薄めるられて粘性もなくなった血液は、細い血管であっても流れやすいのです。
そうすることによって脳の全体に流れる血液の量も増え、詰まりにくくなります。
血液希釈療法によって確認されている副作用はないものの、明確に効力が証明されているというわけでもありません。
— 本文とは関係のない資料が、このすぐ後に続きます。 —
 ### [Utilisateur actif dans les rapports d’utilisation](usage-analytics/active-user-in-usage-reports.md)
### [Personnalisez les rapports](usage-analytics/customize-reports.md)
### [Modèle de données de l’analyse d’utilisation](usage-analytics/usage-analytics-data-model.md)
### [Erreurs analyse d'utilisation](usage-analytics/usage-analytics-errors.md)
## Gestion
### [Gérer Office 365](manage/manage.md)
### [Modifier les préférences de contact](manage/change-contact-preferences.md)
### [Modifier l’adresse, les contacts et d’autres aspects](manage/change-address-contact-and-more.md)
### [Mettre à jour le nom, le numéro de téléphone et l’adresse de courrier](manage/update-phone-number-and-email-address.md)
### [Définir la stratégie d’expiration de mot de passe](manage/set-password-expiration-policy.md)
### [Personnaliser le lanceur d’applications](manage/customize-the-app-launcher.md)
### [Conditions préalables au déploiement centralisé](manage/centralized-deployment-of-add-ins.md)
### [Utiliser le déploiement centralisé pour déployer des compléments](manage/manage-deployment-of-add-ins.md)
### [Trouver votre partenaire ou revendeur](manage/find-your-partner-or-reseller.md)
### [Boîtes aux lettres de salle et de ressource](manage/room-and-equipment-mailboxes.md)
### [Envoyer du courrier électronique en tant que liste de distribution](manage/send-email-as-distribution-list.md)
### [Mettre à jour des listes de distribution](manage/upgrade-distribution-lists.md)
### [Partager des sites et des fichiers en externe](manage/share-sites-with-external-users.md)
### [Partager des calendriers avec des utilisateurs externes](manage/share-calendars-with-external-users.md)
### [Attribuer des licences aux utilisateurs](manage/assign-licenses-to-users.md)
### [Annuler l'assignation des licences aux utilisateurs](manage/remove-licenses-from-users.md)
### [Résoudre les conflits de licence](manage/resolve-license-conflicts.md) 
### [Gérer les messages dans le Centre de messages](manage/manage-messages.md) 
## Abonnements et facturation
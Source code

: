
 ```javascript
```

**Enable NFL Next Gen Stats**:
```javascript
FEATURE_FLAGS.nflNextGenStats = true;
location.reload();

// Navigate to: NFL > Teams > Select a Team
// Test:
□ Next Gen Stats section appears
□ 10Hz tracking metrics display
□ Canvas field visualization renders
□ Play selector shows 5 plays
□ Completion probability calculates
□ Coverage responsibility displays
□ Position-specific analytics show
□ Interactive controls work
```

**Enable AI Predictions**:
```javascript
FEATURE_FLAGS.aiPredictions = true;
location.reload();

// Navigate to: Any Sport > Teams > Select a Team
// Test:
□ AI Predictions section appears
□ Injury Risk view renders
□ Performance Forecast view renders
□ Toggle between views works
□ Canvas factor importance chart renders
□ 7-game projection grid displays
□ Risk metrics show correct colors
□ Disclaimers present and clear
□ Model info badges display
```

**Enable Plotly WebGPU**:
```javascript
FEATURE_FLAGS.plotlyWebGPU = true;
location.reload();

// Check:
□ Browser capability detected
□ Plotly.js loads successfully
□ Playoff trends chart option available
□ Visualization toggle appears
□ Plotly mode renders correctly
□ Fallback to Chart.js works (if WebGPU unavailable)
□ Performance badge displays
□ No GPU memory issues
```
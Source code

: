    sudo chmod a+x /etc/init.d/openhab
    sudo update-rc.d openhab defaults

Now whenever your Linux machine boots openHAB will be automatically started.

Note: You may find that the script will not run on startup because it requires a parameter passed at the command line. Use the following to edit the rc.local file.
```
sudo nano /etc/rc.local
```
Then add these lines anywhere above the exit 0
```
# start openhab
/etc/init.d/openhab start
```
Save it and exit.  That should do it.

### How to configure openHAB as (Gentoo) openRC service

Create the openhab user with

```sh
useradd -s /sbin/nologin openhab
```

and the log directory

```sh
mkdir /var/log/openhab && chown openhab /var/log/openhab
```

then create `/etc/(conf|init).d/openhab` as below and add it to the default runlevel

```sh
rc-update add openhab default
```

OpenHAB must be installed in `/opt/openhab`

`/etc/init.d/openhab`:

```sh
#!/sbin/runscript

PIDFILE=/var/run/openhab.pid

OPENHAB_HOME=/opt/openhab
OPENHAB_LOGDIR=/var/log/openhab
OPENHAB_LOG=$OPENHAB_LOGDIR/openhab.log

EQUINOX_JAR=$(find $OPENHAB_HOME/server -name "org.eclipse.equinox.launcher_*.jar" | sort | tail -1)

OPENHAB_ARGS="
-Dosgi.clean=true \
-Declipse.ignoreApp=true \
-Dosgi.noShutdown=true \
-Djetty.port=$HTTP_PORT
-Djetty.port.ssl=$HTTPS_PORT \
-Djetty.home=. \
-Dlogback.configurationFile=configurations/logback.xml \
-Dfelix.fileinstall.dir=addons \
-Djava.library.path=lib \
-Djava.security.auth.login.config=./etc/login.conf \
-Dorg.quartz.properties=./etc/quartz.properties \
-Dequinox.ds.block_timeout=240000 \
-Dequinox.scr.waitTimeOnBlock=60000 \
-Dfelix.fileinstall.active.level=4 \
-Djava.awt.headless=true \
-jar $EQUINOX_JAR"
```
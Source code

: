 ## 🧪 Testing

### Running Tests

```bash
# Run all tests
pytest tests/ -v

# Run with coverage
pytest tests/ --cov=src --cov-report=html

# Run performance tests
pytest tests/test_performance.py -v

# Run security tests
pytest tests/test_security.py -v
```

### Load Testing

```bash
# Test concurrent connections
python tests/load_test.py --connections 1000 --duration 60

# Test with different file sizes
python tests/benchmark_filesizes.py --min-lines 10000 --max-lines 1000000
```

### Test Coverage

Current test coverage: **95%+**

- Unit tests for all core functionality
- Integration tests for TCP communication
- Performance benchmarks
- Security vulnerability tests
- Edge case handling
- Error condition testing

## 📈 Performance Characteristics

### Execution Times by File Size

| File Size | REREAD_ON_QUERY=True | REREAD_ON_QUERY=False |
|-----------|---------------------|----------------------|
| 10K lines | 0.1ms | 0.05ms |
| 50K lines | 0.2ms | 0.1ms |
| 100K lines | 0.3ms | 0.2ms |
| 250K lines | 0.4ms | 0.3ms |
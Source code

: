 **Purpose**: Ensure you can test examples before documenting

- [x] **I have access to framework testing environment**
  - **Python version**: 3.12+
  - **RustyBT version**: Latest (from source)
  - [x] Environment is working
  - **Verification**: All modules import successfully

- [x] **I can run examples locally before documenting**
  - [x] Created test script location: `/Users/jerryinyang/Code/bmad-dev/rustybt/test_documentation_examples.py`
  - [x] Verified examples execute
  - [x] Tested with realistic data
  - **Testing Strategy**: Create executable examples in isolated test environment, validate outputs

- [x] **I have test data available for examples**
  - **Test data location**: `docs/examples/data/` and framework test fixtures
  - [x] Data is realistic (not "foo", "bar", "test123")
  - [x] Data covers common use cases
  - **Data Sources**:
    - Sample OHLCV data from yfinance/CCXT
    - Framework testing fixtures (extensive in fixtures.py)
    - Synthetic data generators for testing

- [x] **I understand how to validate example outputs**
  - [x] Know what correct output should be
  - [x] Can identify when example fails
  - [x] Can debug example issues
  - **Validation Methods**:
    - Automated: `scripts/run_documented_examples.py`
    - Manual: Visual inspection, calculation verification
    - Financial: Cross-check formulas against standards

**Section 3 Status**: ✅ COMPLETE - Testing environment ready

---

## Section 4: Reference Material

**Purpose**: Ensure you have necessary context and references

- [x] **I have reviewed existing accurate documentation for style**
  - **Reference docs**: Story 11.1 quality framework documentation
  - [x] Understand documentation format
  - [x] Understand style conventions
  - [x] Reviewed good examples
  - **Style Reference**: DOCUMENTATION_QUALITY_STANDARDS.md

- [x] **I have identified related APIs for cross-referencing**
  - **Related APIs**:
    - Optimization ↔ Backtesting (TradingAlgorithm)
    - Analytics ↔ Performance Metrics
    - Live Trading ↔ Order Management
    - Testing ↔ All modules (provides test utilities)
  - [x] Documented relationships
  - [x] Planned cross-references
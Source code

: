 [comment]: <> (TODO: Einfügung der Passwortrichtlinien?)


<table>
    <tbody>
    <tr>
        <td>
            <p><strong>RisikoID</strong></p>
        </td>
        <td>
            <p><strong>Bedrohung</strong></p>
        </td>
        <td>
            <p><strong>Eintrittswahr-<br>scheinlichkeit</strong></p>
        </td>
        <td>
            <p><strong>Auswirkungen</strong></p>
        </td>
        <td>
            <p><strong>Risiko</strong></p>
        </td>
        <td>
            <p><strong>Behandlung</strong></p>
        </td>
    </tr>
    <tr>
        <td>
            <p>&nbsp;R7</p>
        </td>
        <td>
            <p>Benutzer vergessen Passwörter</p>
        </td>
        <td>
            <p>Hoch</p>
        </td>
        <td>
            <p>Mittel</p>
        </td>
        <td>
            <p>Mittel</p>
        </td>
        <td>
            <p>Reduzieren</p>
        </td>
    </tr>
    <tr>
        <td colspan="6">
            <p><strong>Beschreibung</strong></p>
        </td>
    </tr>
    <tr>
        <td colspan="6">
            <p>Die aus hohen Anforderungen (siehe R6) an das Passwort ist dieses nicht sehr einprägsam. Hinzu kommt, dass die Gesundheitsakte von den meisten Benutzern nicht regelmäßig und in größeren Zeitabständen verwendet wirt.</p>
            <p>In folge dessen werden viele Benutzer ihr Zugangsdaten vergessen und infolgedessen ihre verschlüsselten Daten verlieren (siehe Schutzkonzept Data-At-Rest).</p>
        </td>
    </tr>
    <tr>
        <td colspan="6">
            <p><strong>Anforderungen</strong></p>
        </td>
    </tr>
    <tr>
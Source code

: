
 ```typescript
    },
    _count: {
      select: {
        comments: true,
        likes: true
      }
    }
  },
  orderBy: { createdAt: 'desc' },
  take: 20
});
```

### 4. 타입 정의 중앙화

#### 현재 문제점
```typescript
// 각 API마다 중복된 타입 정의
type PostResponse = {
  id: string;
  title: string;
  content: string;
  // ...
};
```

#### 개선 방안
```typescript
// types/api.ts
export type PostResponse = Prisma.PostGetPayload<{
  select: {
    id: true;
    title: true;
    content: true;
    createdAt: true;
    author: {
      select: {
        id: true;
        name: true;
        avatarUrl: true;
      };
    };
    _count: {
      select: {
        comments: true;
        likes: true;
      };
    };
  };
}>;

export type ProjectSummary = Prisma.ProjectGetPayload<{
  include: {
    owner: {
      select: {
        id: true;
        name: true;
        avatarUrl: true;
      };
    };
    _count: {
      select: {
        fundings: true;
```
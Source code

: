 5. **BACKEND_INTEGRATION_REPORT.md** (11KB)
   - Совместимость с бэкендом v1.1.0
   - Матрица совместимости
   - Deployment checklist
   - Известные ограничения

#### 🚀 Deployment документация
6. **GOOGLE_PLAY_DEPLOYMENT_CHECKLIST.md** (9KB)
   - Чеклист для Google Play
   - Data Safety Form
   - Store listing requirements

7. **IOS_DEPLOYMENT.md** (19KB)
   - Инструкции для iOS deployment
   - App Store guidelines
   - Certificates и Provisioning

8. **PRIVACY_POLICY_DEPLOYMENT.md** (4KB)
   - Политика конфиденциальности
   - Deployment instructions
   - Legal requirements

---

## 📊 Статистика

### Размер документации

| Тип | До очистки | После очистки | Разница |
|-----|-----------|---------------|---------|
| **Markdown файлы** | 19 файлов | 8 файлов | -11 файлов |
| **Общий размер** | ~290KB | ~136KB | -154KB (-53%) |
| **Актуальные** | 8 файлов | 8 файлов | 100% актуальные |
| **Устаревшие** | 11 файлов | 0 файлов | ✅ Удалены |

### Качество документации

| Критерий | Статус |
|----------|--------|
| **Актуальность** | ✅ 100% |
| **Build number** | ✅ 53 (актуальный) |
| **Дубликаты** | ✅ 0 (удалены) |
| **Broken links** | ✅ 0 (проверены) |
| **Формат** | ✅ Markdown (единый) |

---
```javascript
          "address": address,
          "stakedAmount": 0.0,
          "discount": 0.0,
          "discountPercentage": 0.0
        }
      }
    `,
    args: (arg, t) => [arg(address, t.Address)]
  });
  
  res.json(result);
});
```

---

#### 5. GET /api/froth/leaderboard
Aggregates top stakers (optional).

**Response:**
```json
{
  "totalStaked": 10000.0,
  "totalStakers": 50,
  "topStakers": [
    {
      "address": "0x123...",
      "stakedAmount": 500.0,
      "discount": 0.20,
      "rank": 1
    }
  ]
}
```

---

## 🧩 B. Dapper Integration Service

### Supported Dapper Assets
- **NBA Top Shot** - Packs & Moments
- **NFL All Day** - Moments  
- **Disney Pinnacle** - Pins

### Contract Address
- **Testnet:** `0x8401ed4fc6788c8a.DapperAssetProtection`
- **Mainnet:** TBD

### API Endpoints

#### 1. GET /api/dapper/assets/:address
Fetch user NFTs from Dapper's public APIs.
現状では副作用がないということで、症状を改善するために用いられているところもあります。

低体温療法

脳梗塞は、血液が詰まることによって発症します。
血流が脳まで行き届かなければ脳細胞の壊死する範囲が広がっていき、これを一刻も早く食い止めなければ症状は悪化していく一方です。
血流が閉塞していると浮腫が起こり、損傷箇所も拡大していってさまざまな症状へつながり、最悪は生命が失われることにもなってしまいます。
状況によってはすべてを同時に治療するということも困難であるため、薬物療法として低体温療法が選択される場合もあります。
低体温療法は、どのようなタイプの脳梗塞にも利用することのできる治療方法です。
生鮮食品を保存するにあたって冷蔵保存する目的は、温度を下げることによって活動を停滞させるためです。
端的には低体温療法も同じ目的のために行われるものであり、脳梗塞の症状を進行させないことが目的です。
脳細胞が破壊されていく速度も遅くなるため、治療にかける時間をより長く確保することができるということになります。
症状が悪化していかないわけですから、その間は治療を進めるにしても余裕があります。
低体温療法にあたっては、全身麻酔によって筋肉が収縮しないようにします。
しかしながら、低体温である状態が長く続いていると脳のほかにも障害が現れることになります。
そのため、あくまで脳の病気について治療するための時間を捻出するということが主目的です。